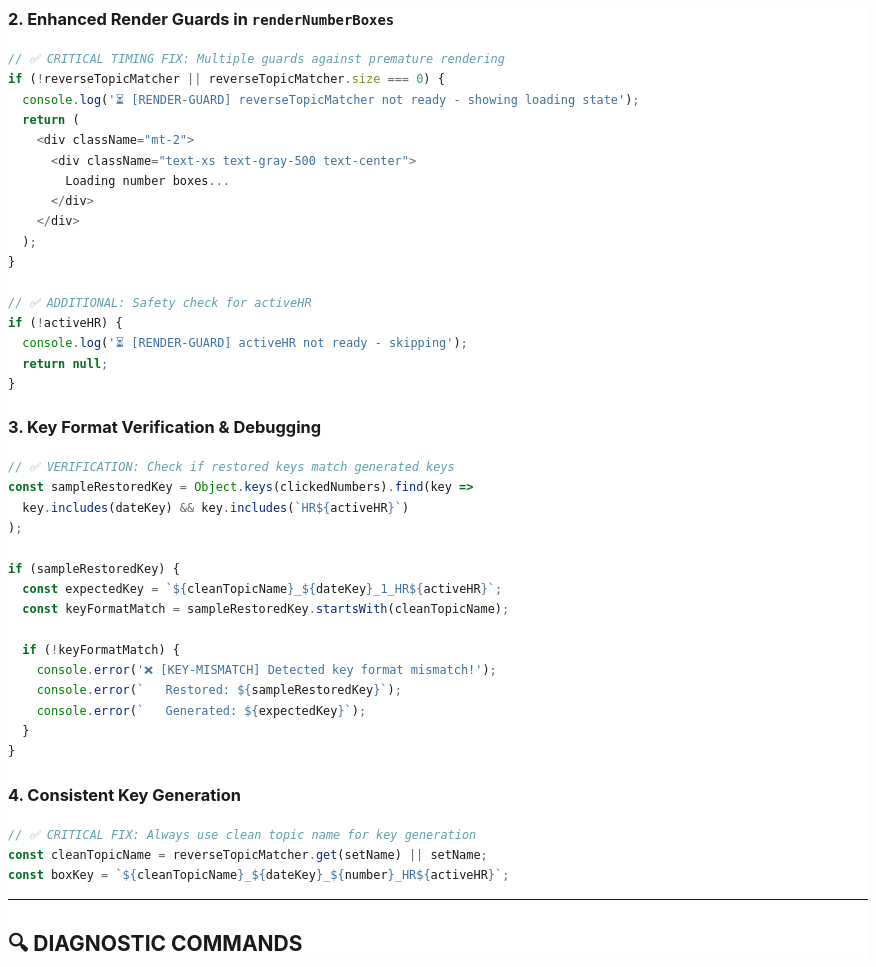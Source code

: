 ### 2. Enhanced Render Guards in `renderNumberBoxes`

```javascript
// ✅ CRITICAL TIMING FIX: Multiple guards against premature rendering
if (!reverseTopicMatcher || reverseTopicMatcher.size === 0) {
  console.log('⏳ [RENDER-GUARD] reverseTopicMatcher not ready - showing loading state');
  return (
    <div className="mt-2">
      <div className="text-xs text-gray-500 text-center">
        Loading number boxes...
      </div>
    </div>
  );
}

// ✅ ADDITIONAL: Safety check for activeHR
if (!activeHR) {
  console.log('⏳ [RENDER-GUARD] activeHR not ready - skipping');
  return null;
}
```

### 3. Key Format Verification & Debugging

```javascript
// ✅ VERIFICATION: Check if restored keys match generated keys
const sampleRestoredKey = Object.keys(clickedNumbers).find(key => 
  key.includes(dateKey) && key.includes(`HR${activeHR}`)
);

if (sampleRestoredKey) {
  const expectedKey = `${cleanTopicName}_${dateKey}_1_HR${activeHR}`;
  const keyFormatMatch = sampleRestoredKey.startsWith(cleanTopicName);
  
  if (!keyFormatMatch) {
    console.error('❌ [KEY-MISMATCH] Detected key format mismatch!');
    console.error(`   Restored: ${sampleRestoredKey}`);
    console.error(`   Generated: ${expectedKey}`);
  }
}
```

### 4. Consistent Key Generation

```javascript
// ✅ CRITICAL FIX: Always use clean topic name for key generation
const cleanTopicName = reverseTopicMatcher.get(setName) || setName;
const boxKey = `${cleanTopicName}_${dateKey}_${number}_HR${activeHR}`;
```

---

## 🔍 DIAGNOSTIC COMMANDS

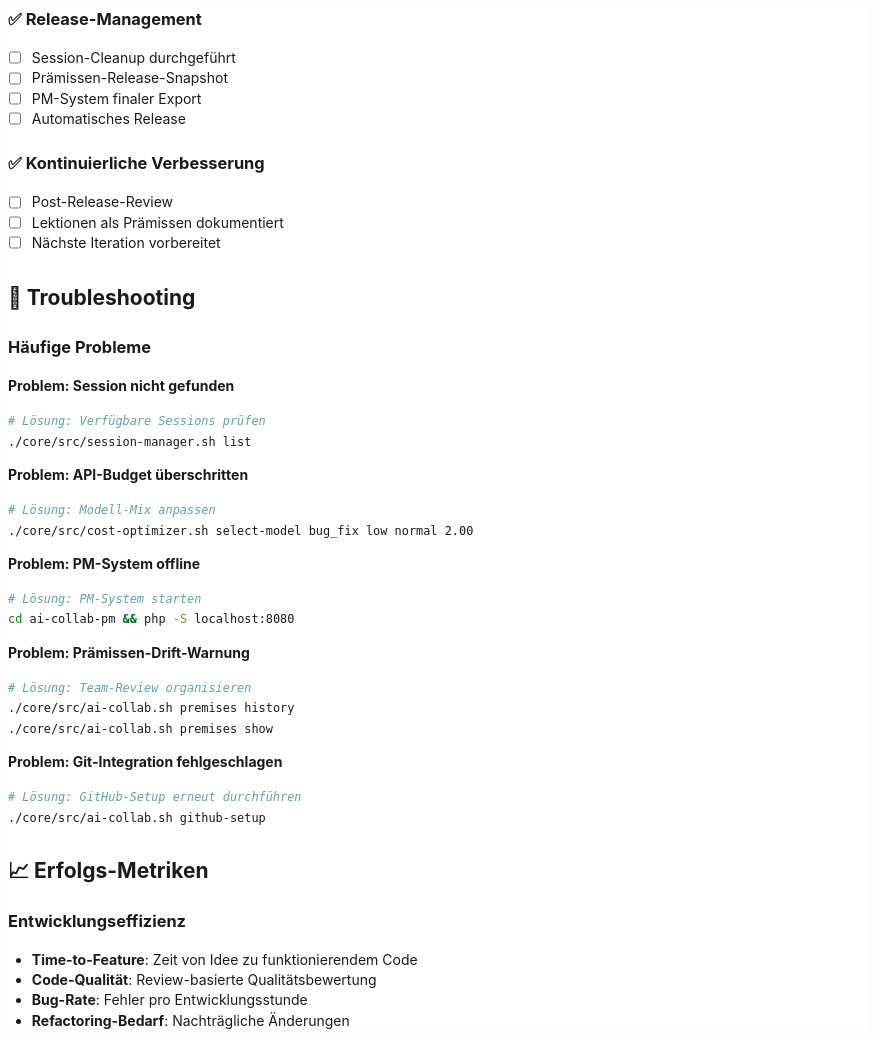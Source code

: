 ### ✅ Release-Management
- [ ] Session-Cleanup durchgeführt
- [ ] Prämissen-Release-Snapshot
- [ ] PM-System finaler Export
- [ ] Automatisches Release

### ✅ Kontinuierliche Verbesserung
- [ ] Post-Release-Review
- [ ] Lektionen als Prämissen dokumentiert
- [ ] Nächste Iteration vorbereitet

## 🔧 Troubleshooting

### Häufige Probleme

**Problem: Session nicht gefunden**
```bash
# Lösung: Verfügbare Sessions prüfen
./core/src/session-manager.sh list
```

**Problem: API-Budget überschritten**
```bash
# Lösung: Modell-Mix anpassen
./core/src/cost-optimizer.sh select-model bug_fix low normal 2.00
```

**Problem: PM-System offline**
```bash
# Lösung: PM-System starten
cd ai-collab-pm && php -S localhost:8080
```

**Problem: Prämissen-Drift-Warnung**
```bash
# Lösung: Team-Review organisieren
./core/src/ai-collab.sh premises history
./core/src/ai-collab.sh premises show
```

**Problem: Git-Integration fehlgeschlagen**
```bash
# Lösung: GitHub-Setup erneut durchführen
./core/src/ai-collab.sh github-setup
```

## 📈 Erfolgs-Metriken

### Entwicklungseffizienz
- **Time-to-Feature**: Zeit von Idee zu funktionierendem Code
- **Code-Qualität**: Review-basierte Qualitätsbewertung
- **Bug-Rate**: Fehler pro Entwicklungsstunde
- **Refactoring-Bedarf**: Nachträgliche Änderungen
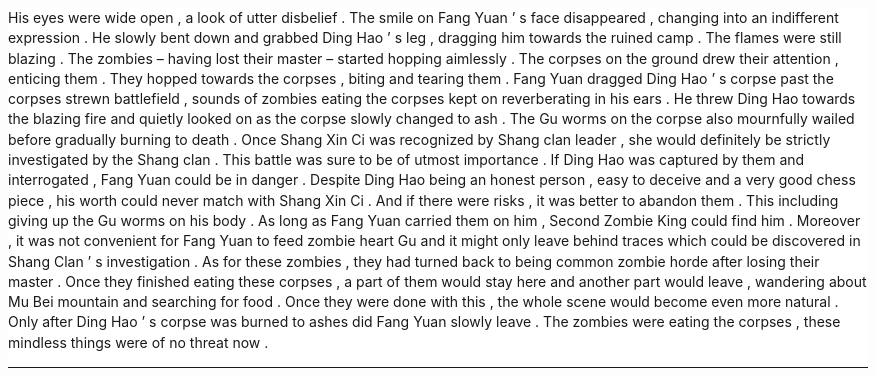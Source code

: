 His eyes were wide open , a look of utter disbelief .
The smile on Fang Yuan ’ s face disappeared , changing into an indifferent expression . He slowly bent down and grabbed Ding Hao ’ s leg , dragging him towards the ruined camp .
The flames were still blazing . The zombies – having lost their master – started hopping aimlessly .
The corpses on the ground drew their attention , enticing them .
They hopped towards the corpses , biting and tearing them .
Fang Yuan dragged Ding Hao ’ s corpse past the corpses strewn battlefield , sounds of zombies eating the corpses kept on reverberating in his ears .
He threw Ding Hao towards the blazing fire and quietly looked on as the corpse slowly changed to ash . The Gu worms on the corpse also mournfully wailed before gradually burning to death .
Once Shang Xin Ci was recognized by Shang clan leader , she would definitely be strictly investigated by the Shang clan . This battle was sure to be of utmost importance .
If Ding Hao was captured by them and interrogated , Fang Yuan could be in danger .
Despite Ding Hao being an honest person , easy to deceive and a very good chess piece , his worth could never match with Shang Xin Ci . And if there were risks , it was better to abandon them . This including giving up the Gu worms on his body . As long as Fang Yuan carried them on him , Second Zombie King could find him . Moreover , it was not convenient for Fang Yuan to feed zombie heart Gu and it might only leave behind traces which could be discovered in Shang Clan ’ s investigation .
As for these zombies , they had turned back to being common zombie horde after losing their master . Once they finished eating these corpses , a part of them would stay here and another part would leave , wandering about Mu Bei mountain and searching for food .
Once they were done with this , the whole scene would become even more natural .
Only after Ding Hao ’ s corpse was burned to ashes did Fang Yuan slowly leave .
The zombies were eating the corpses , these mindless things were of no threat now .

---

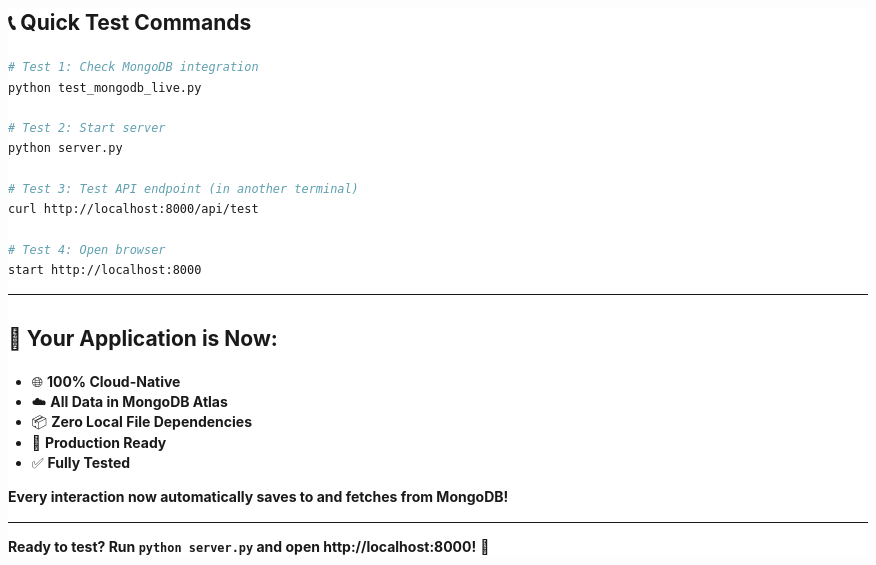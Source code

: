 
## 📞 **Quick Test Commands**

```bash
# Test 1: Check MongoDB integration
python test_mongodb_live.py

# Test 2: Start server
python server.py

# Test 3: Test API endpoint (in another terminal)
curl http://localhost:8000/api/test

# Test 4: Open browser
start http://localhost:8000
```

---

## 🎉 **Your Application is Now:**

- 🌐 **100% Cloud-Native**
- ☁️ **All Data in MongoDB Atlas**
- 📦 **Zero Local File Dependencies**
- 🚀 **Production Ready**
- ✅ **Fully Tested**

**Every interaction now automatically saves to and fetches from MongoDB!**

---

**Ready to test? Run `python server.py` and open http://localhost:8000!** 🚀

● ● ● ● ● ● ●

Assignment: Tally the lines of the material that include "master". Only the total should be given.

Answer section: 2